WORK ITEM: Each line in the data holding "with" should be listed.

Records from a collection
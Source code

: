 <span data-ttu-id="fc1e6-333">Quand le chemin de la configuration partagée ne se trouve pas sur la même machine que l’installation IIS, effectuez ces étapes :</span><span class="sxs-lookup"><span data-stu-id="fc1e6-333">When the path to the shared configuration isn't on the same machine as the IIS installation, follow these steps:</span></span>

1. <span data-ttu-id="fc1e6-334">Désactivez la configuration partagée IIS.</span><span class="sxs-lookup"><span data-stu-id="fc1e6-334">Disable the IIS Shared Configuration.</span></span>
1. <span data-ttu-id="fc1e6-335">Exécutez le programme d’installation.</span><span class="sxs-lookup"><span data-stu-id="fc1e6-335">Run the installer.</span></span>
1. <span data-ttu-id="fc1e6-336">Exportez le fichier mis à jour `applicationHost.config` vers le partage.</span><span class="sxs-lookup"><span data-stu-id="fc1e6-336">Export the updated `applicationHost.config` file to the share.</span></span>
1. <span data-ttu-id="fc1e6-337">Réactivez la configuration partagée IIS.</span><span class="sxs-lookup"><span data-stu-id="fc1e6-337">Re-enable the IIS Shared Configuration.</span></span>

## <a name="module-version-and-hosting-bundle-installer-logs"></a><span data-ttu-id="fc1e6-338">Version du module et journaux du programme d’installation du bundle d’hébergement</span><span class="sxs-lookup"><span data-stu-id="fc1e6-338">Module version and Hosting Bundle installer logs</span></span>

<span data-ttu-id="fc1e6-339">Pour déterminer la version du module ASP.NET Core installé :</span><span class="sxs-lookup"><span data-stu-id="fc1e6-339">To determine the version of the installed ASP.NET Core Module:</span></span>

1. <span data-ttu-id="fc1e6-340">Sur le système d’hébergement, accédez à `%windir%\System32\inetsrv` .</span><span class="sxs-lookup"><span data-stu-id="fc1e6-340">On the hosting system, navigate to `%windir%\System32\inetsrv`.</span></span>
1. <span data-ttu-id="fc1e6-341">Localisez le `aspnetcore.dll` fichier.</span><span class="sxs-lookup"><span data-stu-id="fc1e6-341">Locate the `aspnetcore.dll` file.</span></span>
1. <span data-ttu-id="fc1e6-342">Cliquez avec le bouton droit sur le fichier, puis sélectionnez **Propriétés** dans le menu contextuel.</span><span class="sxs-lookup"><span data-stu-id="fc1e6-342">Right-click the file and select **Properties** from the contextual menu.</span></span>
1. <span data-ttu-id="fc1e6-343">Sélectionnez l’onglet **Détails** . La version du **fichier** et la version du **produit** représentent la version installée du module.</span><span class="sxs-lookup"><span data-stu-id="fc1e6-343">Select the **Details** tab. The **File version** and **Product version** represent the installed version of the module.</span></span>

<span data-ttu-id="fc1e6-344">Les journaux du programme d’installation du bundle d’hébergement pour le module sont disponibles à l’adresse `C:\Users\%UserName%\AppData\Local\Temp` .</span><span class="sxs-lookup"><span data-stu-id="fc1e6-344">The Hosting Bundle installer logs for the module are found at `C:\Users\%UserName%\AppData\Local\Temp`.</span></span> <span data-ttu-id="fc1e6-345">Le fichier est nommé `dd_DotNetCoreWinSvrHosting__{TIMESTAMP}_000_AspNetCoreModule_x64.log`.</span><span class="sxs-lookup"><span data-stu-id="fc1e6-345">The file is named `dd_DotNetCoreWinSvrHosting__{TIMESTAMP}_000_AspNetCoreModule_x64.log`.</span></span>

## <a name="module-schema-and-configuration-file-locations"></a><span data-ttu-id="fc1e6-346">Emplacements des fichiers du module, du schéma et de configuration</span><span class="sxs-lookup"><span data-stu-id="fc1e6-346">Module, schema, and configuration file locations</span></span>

--

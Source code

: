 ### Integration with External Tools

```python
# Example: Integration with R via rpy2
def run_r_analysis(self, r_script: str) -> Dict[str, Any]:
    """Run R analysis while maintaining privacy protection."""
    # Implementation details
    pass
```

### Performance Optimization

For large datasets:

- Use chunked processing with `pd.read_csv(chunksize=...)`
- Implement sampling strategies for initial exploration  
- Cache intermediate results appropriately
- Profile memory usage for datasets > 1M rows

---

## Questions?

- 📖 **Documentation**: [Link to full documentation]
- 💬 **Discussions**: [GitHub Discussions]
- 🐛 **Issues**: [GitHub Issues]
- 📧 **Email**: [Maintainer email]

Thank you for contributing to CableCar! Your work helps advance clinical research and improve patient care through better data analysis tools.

WRITTEN SOLUTION:
: ### Integration with External Tools
# Example: Integration with R via rpy2
- Use chunked processing with `pd.read_csv(chunksize=...)`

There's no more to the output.